## PROVIDED INFORMATION

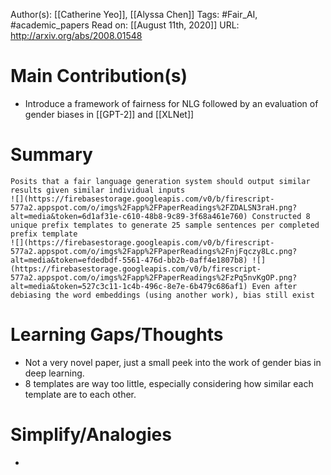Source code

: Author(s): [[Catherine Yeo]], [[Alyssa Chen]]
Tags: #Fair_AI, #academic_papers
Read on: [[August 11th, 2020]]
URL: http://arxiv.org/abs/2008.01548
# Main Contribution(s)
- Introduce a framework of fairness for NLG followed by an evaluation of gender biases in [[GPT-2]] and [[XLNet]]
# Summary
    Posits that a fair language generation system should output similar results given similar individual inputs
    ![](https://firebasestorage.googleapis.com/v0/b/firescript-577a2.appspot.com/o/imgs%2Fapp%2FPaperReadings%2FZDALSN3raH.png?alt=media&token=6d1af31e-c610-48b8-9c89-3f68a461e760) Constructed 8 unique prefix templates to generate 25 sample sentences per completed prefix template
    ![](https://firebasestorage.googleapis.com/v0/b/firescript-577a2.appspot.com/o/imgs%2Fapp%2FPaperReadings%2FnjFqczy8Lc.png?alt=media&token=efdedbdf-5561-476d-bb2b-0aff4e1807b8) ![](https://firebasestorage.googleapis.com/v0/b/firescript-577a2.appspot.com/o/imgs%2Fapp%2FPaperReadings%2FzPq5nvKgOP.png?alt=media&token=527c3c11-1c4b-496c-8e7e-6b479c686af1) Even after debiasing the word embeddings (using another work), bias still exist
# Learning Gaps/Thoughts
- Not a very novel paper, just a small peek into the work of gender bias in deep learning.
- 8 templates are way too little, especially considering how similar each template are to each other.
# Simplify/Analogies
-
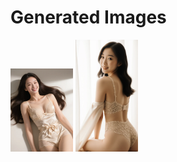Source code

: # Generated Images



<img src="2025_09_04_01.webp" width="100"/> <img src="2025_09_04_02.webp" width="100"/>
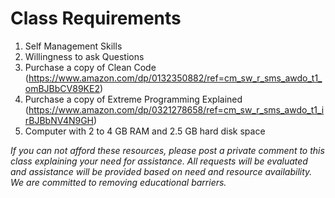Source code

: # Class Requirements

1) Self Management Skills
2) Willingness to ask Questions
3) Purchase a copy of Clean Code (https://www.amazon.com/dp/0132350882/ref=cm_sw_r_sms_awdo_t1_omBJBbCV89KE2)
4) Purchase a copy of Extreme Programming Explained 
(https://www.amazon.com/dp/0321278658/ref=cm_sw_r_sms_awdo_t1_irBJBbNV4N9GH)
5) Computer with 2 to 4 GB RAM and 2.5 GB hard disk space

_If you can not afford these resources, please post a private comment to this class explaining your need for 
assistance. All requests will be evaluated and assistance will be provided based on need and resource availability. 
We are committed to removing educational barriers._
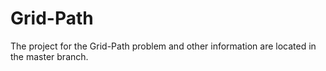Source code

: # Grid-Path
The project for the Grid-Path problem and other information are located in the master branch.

## ABOUT THIS EXERCISE
Using the entries above, reproduce word for word only the lines from the one that contains "Tags: #Fair_AI, #academic_papers" to the one that contains "your need for", both ends included, and drop every picture.

## THE ANSWER
Tags: #Fair_AI, #academic_papers
Read on: [[August 11th, 2020]]
URL: http://arxiv.org/abs/2008.01548
# Main Contribution(s)
- Introduce a framework of fairness for NLG followed by an evaluation of gender biases in [[GPT-2]] and [[XLNet]]
# Summary
    Posits that a fair language generation system should output similar results given similar individual inputs
    ![](https://firebasestorage.googleapis.com/v0/b/firescript-577a2.appspot.com/o/imgs%2Fapp%2FPaperReadings%2FZDALSN3raH.png?alt=media&token=6d1af31e-c610-48b8-9c89-3f68a461e760) Constructed 8 unique prefix templates to generate 25 sample sentences per completed prefix template
    ![](https://firebasestorage.googleapis.com/v0/b/firescript-577a2.appspot.com/o/imgs%2Fapp%2FPaperReadings%2FnjFqczy8Lc.png?alt=media&token=efdedbdf-5561-476d-bb2b-0aff4e1807b8) ![](https://firebasestorage.googleapis.com/v0/b/firescript-577a2.appspot.com/o/imgs%2Fapp%2FPaperReadings%2FzPq5nvKgOP.png?alt=media&token=527c3c11-1c4b-496c-8e7e-6b479c686af1) Even after debiasing the word embeddings (using another work), bias still exist
# Learning Gaps/Thoughts
- Not a very novel paper, just a small peek into the work of gender bias in deep learning.
- 8 templates are way too little, especially considering how similar each template are to each other.
# Simplify/Analogies
-
Source code

: # Generated Images



<img src="2025_09_04_01.webp" width="100"/> <img src="2025_09_04_02.webp" width="100"/>
Source code

: # Class Requirements

1) Self Management Skills
2) Willingness to ask Questions
3) Purchase a copy of Clean Code (https://www.amazon.com/dp/0132350882/ref=cm_sw_r_sms_awdo_t1_omBJBbCV89KE2)
4) Purchase a copy of Extreme Programming Explained 
(https://www.amazon.com/dp/0321278658/ref=cm_sw_r_sms_awdo_t1_irBJBbNV4N9GH)
5) Computer with 2 to 4 GB RAM and 2.5 GB hard disk space

_If you can not afford these resources, please post a private comment to this class explaining your need for 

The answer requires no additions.